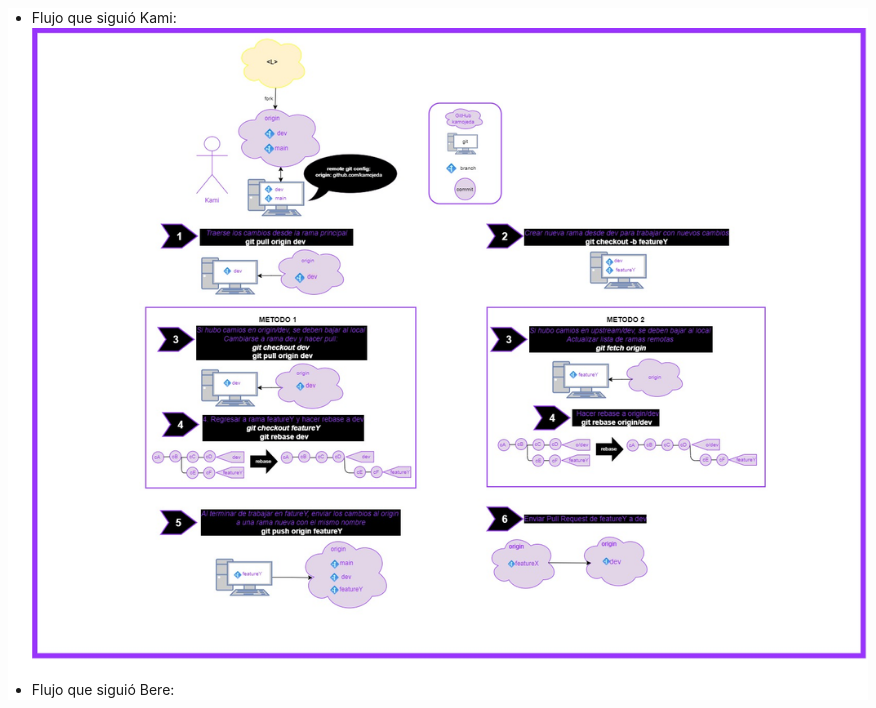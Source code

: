 * Flujo que siguió Kami:
![](./imgREADME/flujo%20de%20trabajo_DL2_kamojeda.jpg)

* Flujo que siguió Bere:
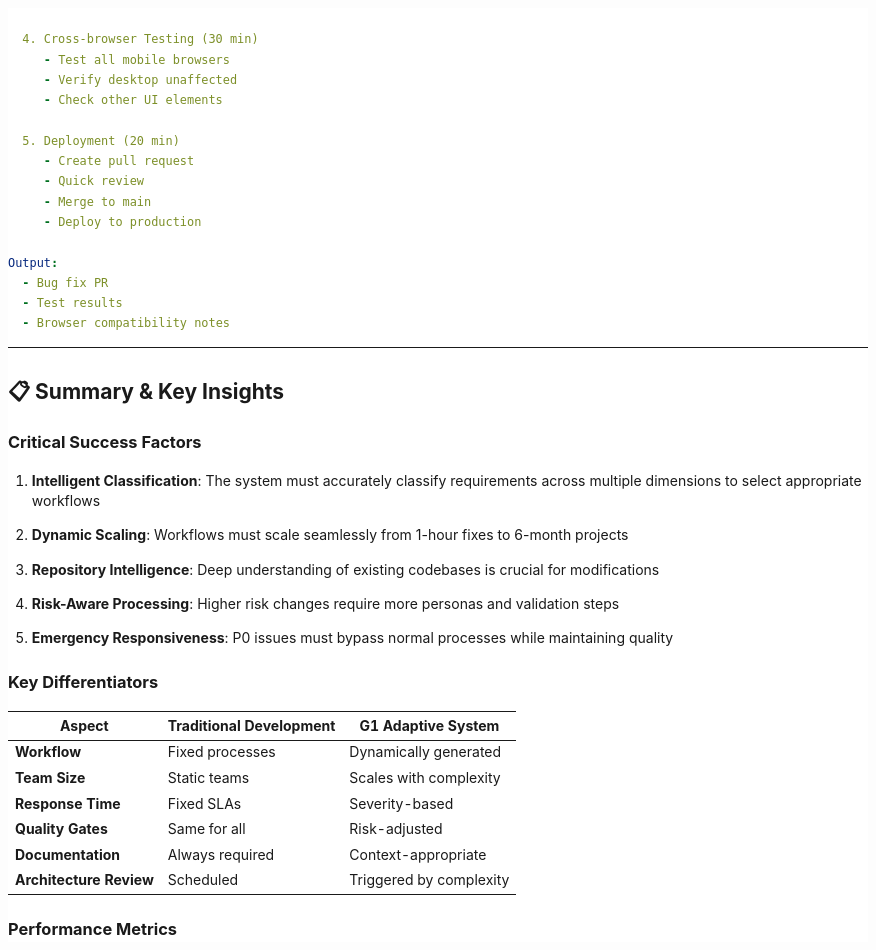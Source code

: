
 ```yaml
     
  4. Cross-browser Testing (30 min)
     - Test all mobile browsers
     - Verify desktop unaffected
     - Check other UI elements
     
  5. Deployment (20 min)
     - Create pull request
     - Quick review
     - Merge to main
     - Deploy to production

Output:
  - Bug fix PR
  - Test results
  - Browser compatibility notes
```

---

## 📋 **Summary & Key Insights**

### **Critical Success Factors**

1. **Intelligent Classification**: The system must accurately classify requirements across multiple dimensions to select appropriate workflows

2. **Dynamic Scaling**: Workflows must scale seamlessly from 1-hour fixes to 6-month projects

3. **Repository Intelligence**: Deep understanding of existing codebases is crucial for modifications

4. **Risk-Aware Processing**: Higher risk changes require more personas and validation steps

5. **Emergency Responsiveness**: P0 issues must bypass normal processes while maintaining quality

### **Key Differentiators**

| Aspect | Traditional Development | G1 Adaptive System |
|--------|------------------------|-------------------|
| **Workflow** | Fixed processes | Dynamically generated |
| **Team Size** | Static teams | Scales with complexity |
| **Response Time** | Fixed SLAs | Severity-based |
| **Quality Gates** | Same for all | Risk-adjusted |
| **Documentation** | Always required | Context-appropriate |
| **Architecture Review** | Scheduled | Triggered by complexity |

### **Performance Metrics**
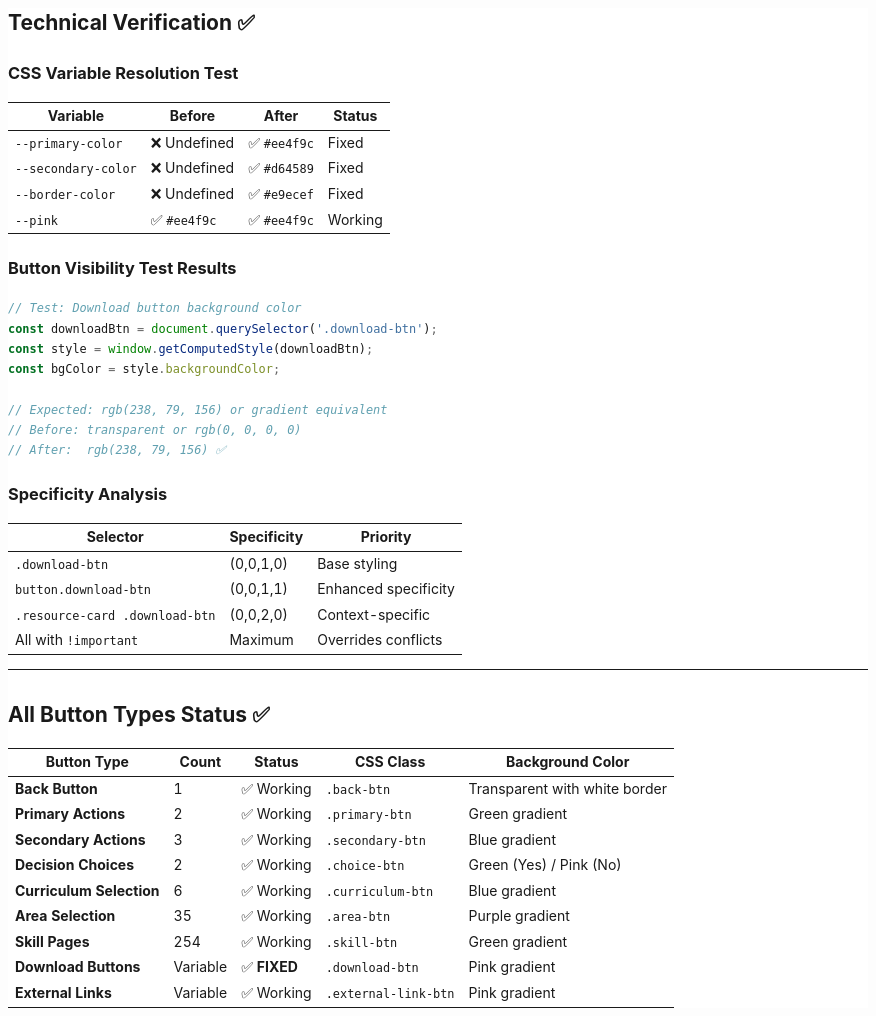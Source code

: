 ## Technical Verification ✅

### **CSS Variable Resolution Test**
| Variable | Before | After | Status |
|----------|--------|-------|--------|
| `--primary-color` | ❌ Undefined | ✅ `#ee4f9c` | Fixed |
| `--secondary-color` | ❌ Undefined | ✅ `#d64589` | Fixed |
| `--border-color` | ❌ Undefined | ✅ `#e9ecef` | Fixed |
| `--pink` | ✅ `#ee4f9c` | ✅ `#ee4f9c` | Working |

### **Button Visibility Test Results**
```javascript
// Test: Download button background color
const downloadBtn = document.querySelector('.download-btn');
const style = window.getComputedStyle(downloadBtn);
const bgColor = style.backgroundColor;

// Expected: rgb(238, 79, 156) or gradient equivalent
// Before: transparent or rgb(0, 0, 0, 0)
// After:  rgb(238, 79, 156) ✅
```

### **Specificity Analysis**
| Selector | Specificity | Priority |
|----------|-------------|----------|
| `.download-btn` | (0,0,1,0) | Base styling |
| `button.download-btn` | (0,0,1,1) | Enhanced specificity |
| `.resource-card .download-btn` | (0,0,2,0) | Context-specific |
| All with `!important` | Maximum | Overrides conflicts |

---

## All Button Types Status ✅

| Button Type | Count | Status | CSS Class | Background Color |
|-------------|-------|--------|-----------|------------------|
| **Back Button** | 1 | ✅ Working | `.back-btn` | Transparent with white border |
| **Primary Actions** | 2 | ✅ Working | `.primary-btn` | Green gradient |
| **Secondary Actions** | 3 | ✅ Working | `.secondary-btn` | Blue gradient |
| **Decision Choices** | 2 | ✅ Working | `.choice-btn` | Green (Yes) / Pink (No) |
| **Curriculum Selection** | 6 | ✅ Working | `.curriculum-btn` | Blue gradient |
| **Area Selection** | 35 | ✅ Working | `.area-btn` | Purple gradient |
| **Skill Pages** | 254 | ✅ Working | `.skill-btn` | Green gradient |
| **Download Buttons** | Variable | ✅ **FIXED** | `.download-btn` | Pink gradient |
| **External Links** | Variable | ✅ Working | `.external-link-btn` | Pink gradient |
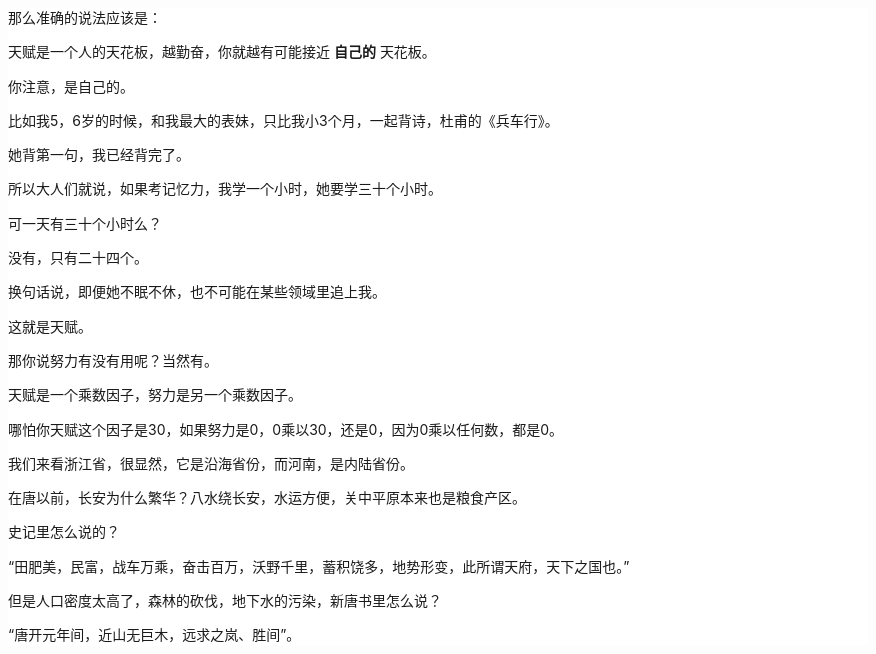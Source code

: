
那么准确的说法应该是：

  

天赋是一个人的天花板，越勤奋，你就越有可能接近 **自己的** 天花板。

  

你注意，是自己的。

  

比如我5，6岁的时候，和我最大的表妹，只比我小3个月，一起背诗，杜甫的《兵车行》。

  

她背第一句，我已经背完了。

  

所以大人们就说，如果考记忆力，我学一个小时，她要学三十个小时。

  

可一天有三十个小时么？

  

没有，只有二十四个。

  

换句话说，即便她不眠不休，也不可能在某些领域里追上我。  

  

这就是天赋。

  

那你说努力有没有用呢？当然有。

  

天赋是一个乘数因子，努力是另一个乘数因子。

  

哪怕你天赋这个因子是30，如果努力是0，0乘以30，还是0，因为0乘以任何数，都是0。

  

我们来看浙江省，很显然，它是沿海省份，而河南，是内陆省份。

  

在唐以前，长安为什么繁华？八水绕长安，水运方便，关中平原本来也是粮食产区。

  

史记里怎么说的？

  

“田肥美，民富，战车万乘，奋击百万，沃野千里，蓄积饶多，地势形变，此所谓天府，天下之国也。”

  

但是人口密度太高了，森林的砍伐，地下水的污染，新唐书里怎么说？

  

“唐开元年间，近山无巨木，远求之岚、胜间”。

  
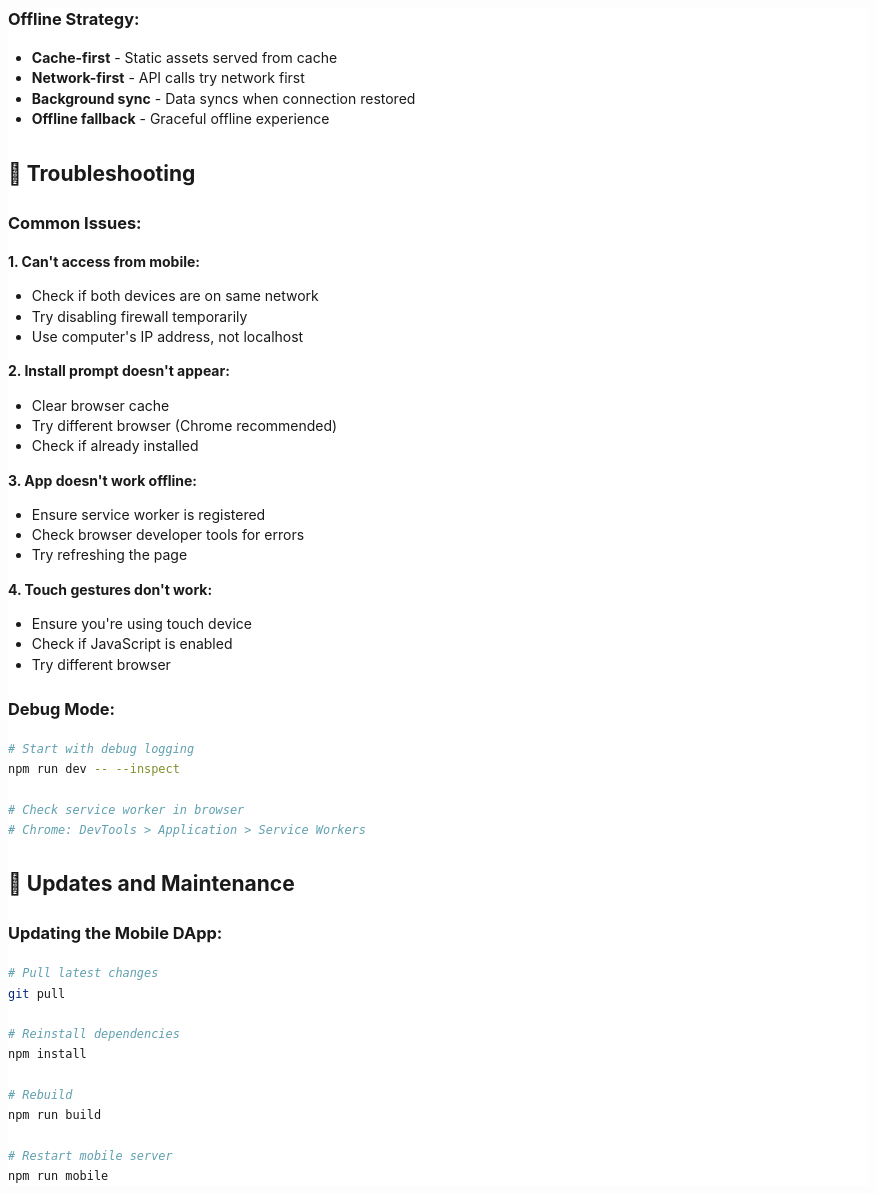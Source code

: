 ### **Offline Strategy:**
- **Cache-first** - Static assets served from cache
- **Network-first** - API calls try network first
- **Background sync** - Data syncs when connection restored
- **Offline fallback** - Graceful offline experience

## 🐛 Troubleshooting

### **Common Issues:**

**1. Can't access from mobile:**
- Check if both devices are on same network
- Try disabling firewall temporarily
- Use computer's IP address, not localhost

**2. Install prompt doesn't appear:**
- Clear browser cache
- Try different browser (Chrome recommended)
- Check if already installed

**3. App doesn't work offline:**
- Ensure service worker is registered
- Check browser developer tools for errors
- Try refreshing the page

**4. Touch gestures don't work:**
- Ensure you're using touch device
- Check if JavaScript is enabled
- Try different browser

### **Debug Mode:**
```bash
# Start with debug logging
npm run dev -- --inspect

# Check service worker in browser
# Chrome: DevTools > Application > Service Workers
```

## 🔄 Updates and Maintenance

### **Updating the Mobile DApp:**
```bash
# Pull latest changes
git pull

# Reinstall dependencies
npm install

# Rebuild
npm run build

# Restart mobile server
npm run mobile
```
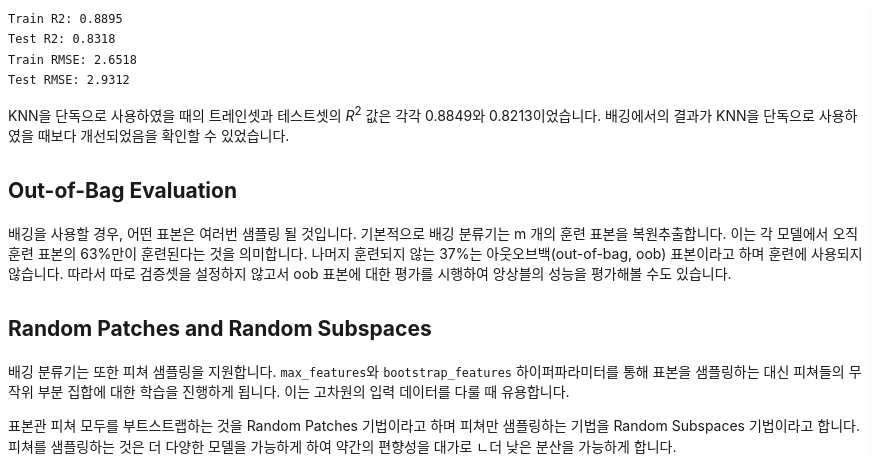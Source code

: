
 ```
Train R2: 0.8895
Test R2: 0.8318
Train RMSE: 2.6518
Test RMSE: 2.9312
```

KNN을 단독으로 사용하였을 때의 트레인셋과 테스트셋의 $R^2$ 값은 각각 0.8849와 0.8213이었습니다. 배깅에서의 결과가 KNN을 단독으로 사용하였을 때보다 개선되었음을 확인할 수 있었습니다. 

## Out-of-Bag Evaluation

배깅을 사용할 경우, 어떤 표본은 여러번 샘플링 될 것입니다. 기본적으로 배깅 분류기는 m 개의 훈련 표본을 복원추출합니다. 이는 각 모델에서 오직 훈련 표본의 63%만이 훈련된다는 것을 의미합니다. 나머지 훈련되지 않는 37%는 아웃오브백(out-of-bag, oob) 표본이라고 하며 훈련에 사용되지 않습니다. 따라서 따로 검증셋을 설정하지 않고서 oob 표본에 대한 평가를 시행하여 앙상블의 성능을 평가해볼 수도 있습니다. 

## Random Patches and Random Subspaces

배깅 분류기는 또한 피쳐 샘플링을 지원합니다. `max_features`와 `bootstrap_features` 하이퍼파라미터를 통해 표본을 샘플링하는 대신 피쳐들의 무작위 부분 집합에 대한 학습을 진행하게 됩니다. 이는 고차원의 입력 데이터를 다룰 때 유용합니다. 

표본관 피쳐 모두를 부트스트랩하는 것을 Random Patches 기법이라고 하며 피쳐만 샘플링하는 기법을 Random Subspaces 기법이라고 합니다. 피쳐를 샘플링하는 것은 더 다양한 모델을 가능하게 하여 약간의 편향성을 대가로 ㄴ더 낮은 분산을 가능하게 합니다.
==================================================
▶ [What is being asked]: Print exactly the lines above that run from the one with "### **Specificity Analysis**" to the one with "她背第一句，我已经背完了。", both included. No pictures.

▶ [Response to the task]:
### **Specificity Analysis**
| Selector | Specificity | Priority |
|----------|-------------|----------|
| `.download-btn` | (0,0,1,0) | Base styling |
| `button.download-btn` | (0,0,1,1) | Enhanced specificity |
| `.resource-card .download-btn` | (0,0,2,0) | Context-specific |
| All with `!important` | Maximum | Overrides conflicts |

---

## All Button Types Status ✅

| Button Type | Count | Status | CSS Class | Background Color |
|-------------|-------|--------|-----------|------------------|
| **Back Button** | 1 | ✅ Working | `.back-btn` | Transparent with white border |
| **Primary Actions** | 2 | ✅ Working | `.primary-btn` | Green gradient |
| **Secondary Actions** | 3 | ✅ Working | `.secondary-btn` | Blue gradient |
| **Decision Choices** | 2 | ✅ Working | `.choice-btn` | Green (Yes) / Pink (No) |
| **Curriculum Selection** | 6 | ✅ Working | `.curriculum-btn` | Blue gradient |
| **Area Selection** | 35 | ✅ Working | `.area-btn` | Purple gradient |
| **Skill Pages** | 254 | ✅ Working | `.skill-btn` | Green gradient |
| **Download Buttons** | Variable | ✅ **FIXED** | `.download-btn` | Pink gradient |
| **External Links** | Variable | ✅ Working | `.external-link-btn` | Pink gradient |
Source code

:
那么准确的说法应该是：

  

天赋是一个人的天花板，越勤奋，你就越有可能接近 **自己的** 天花板。

  

你注意，是自己的。

  

比如我5，6岁的时候，和我最大的表妹，只比我小3个月，一起背诗，杜甫的《兵车行》。

  

她背第一句，我已经背完了。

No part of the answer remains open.